== Segment start ==

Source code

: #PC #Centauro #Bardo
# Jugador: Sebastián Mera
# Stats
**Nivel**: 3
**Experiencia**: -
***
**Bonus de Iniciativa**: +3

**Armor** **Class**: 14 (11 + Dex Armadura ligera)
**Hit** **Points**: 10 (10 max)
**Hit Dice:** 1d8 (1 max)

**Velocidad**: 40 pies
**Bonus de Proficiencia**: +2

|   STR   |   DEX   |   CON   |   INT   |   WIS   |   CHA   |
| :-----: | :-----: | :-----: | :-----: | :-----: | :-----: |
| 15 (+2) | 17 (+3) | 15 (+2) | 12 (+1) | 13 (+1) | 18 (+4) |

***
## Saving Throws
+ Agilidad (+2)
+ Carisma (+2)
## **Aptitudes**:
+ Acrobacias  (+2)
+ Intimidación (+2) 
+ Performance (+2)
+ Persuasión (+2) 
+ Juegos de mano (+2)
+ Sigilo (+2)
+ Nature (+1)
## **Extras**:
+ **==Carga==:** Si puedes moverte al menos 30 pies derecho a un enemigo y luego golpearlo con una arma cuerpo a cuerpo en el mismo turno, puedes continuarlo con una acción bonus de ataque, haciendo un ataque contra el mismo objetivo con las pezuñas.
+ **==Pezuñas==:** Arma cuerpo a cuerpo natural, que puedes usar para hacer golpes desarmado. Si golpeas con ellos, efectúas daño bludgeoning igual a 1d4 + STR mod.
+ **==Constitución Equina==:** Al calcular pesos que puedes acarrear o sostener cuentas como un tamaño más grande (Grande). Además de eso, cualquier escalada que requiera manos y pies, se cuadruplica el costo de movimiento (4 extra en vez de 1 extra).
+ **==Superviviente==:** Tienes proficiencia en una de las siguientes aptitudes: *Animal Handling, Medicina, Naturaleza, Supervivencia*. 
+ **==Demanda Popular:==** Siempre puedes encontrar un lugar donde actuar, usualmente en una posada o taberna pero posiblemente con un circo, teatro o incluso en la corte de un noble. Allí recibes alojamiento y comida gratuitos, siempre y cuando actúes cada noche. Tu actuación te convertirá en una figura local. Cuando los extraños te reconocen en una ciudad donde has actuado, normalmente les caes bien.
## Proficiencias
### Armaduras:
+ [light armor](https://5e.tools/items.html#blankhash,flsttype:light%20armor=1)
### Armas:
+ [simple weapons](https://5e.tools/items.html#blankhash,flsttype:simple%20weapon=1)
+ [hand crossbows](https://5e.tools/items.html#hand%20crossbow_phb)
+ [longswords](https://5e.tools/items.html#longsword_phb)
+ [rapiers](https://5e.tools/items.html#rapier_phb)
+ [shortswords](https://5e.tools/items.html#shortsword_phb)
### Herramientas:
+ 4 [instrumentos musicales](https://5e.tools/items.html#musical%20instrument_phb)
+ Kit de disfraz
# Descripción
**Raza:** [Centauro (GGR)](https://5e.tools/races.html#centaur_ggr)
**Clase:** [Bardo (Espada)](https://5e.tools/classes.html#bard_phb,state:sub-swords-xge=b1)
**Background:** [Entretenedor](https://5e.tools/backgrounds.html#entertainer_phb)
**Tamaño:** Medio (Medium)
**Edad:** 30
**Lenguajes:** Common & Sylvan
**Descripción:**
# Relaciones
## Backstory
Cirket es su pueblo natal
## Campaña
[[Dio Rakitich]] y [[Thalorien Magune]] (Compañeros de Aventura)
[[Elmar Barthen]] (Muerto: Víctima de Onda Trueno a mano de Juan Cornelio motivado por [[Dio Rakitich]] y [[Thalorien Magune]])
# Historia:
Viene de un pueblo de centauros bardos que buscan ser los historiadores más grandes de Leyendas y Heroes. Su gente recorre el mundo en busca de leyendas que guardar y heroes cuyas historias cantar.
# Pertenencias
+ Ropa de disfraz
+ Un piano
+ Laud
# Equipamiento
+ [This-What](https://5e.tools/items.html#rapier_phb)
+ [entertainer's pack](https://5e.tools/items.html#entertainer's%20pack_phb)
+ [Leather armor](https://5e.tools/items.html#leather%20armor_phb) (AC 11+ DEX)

== Segment end ==

Each entry above needs to be retyped exactly as it appears.

§ **EXERCISE SOLUTION**
Source code

: #PC #Centauro #Bardo
# Jugador: Sebastián Mera
# Stats
**Nivel**: 3
**Experiencia**: -
***
**Bonus de Iniciativa**: +3

**Armor** **Class**: 14 (11 + Dex Armadura ligera)
**Hit** **Points**: 10 (10 max)
**Hit Dice:** 1d8 (1 max)

**Velocidad**: 40 pies
**Bonus de Proficiencia**: +2

|   STR   |   DEX   |   CON   |   INT   |   WIS   |   CHA   |
| :-----: | :-----: | :-----: | :-----: | :-----: | :-----: |
| 15 (+2) | 17 (+3) | 15 (+2) | 12 (+1) | 13 (+1) | 18 (+4) |

***
## Saving Throws
+ Agilidad (+2)
+ Carisma (+2)
## **Aptitudes**:
+ Acrobacias  (+2)
+ Intimidación (+2) 
+ Performance (+2)
+ Persuasión (+2) 
+ Juegos de mano (+2)
+ Sigilo (+2)
+ Nature (+1)
## **Extras**:
+ **==Carga==:** Si puedes moverte al menos 30 pies derecho a un enemigo y luego golpearlo con una arma cuerpo a cuerpo en el mismo turno, puedes continuarlo con una acción bonus de ataque, haciendo un ataque contra el mismo objetivo con las pezuñas.
+ **==Pezuñas==:** Arma cuerpo a cuerpo natural, que puedes usar para hacer golpes desarmado. Si golpeas con ellos, efectúas daño bludgeoning igual a 1d4 + STR mod.
+ **==Constitución Equina==:** Al calcular pesos que puedes acarrear o sostener cuentas como un tamaño más grande (Grande). Además de eso, cualquier escalada que requiera manos y pies, se cuadruplica el costo de movimiento (4 extra en vez de 1 extra).
+ **==Superviviente==:** Tienes proficiencia en una de las siguientes aptitudes: *Animal Handling, Medicina, Naturaleza, Supervivencia*. 
+ **==Demanda Popular:==** Siempre puedes encontrar un lugar donde actuar, usualmente en una posada o taberna pero posiblemente con un circo, teatro o incluso en la corte de un noble. Allí recibes alojamiento y comida gratuitos, siempre y cuando actúes cada noche. Tu actuación te convertirá en una figura local. Cuando los extraños te reconocen en una ciudad donde has actuado, normalmente les caes bien.
## Proficiencias
### Armaduras:
+ [light armor](https://5e.tools/items.html#blankhash,flsttype:light%20armor=1)
### Armas:
+ [simple weapons](https://5e.tools/items.html#blankhash,flsttype:simple%20weapon=1)
+ [hand crossbows](https://5e.tools/items.html#hand%20crossbow_phb)
+ [longswords](https://5e.tools/items.html#longsword_phb)
+ [rapiers](https://5e.tools/items.html#rapier_phb)
+ [shortswords](https://5e.tools/items.html#shortsword_phb)
### Herramientas:
+ 4 [instrumentos musicales](https://5e.tools/items.html#musical%20instrument_phb)
+ Kit de disfraz
# Descripción
**Raza:** [Centauro (GGR)](https://5e.tools/races.html#centaur_ggr)
**Clase:** [Bardo (Espada)](https://5e.tools/classes.html#bard_phb,state:sub-swords-xge=b1)
**Background:** [Entretenedor](https://5e.tools/backgrounds.html#entertainer_phb)
**Tamaño:** Medio (Medium)
**Edad:** 30
**Lenguajes:** Common & Sylvan
**Descripción:**
# Relaciones
## Backstory
Cirket es su pueblo natal
## Campaña
[[Dio Rakitich]] y [[Thalorien Magune]] (Compañeros de Aventura)
[[Elmar Barthen]] (Muerto: Víctima de Onda Trueno a mano de Juan Cornelio motivado por [[Dio Rakitich]] y [[Thalorien Magune]])
# Historia:
Viene de un pueblo de centauros bardos que buscan ser los historiadores más grandes de Leyendas y Heroes. Su gente recorre el mundo en busca de leyendas que guardar y heroes cuyas historias cantar.
# Pertenencias
+ Ropa de disfraz
+ Un piano
+ Laud
# Equipamiento
+ [This-What](https://5e.tools/items.html#rapier_phb)
+ [entertainer's pack](https://5e.tools/items.html#entertainer's%20pack_phb)
+ [Leather armor](https://5e.tools/items.html#leather%20armor_phb) (AC 11+ DEX)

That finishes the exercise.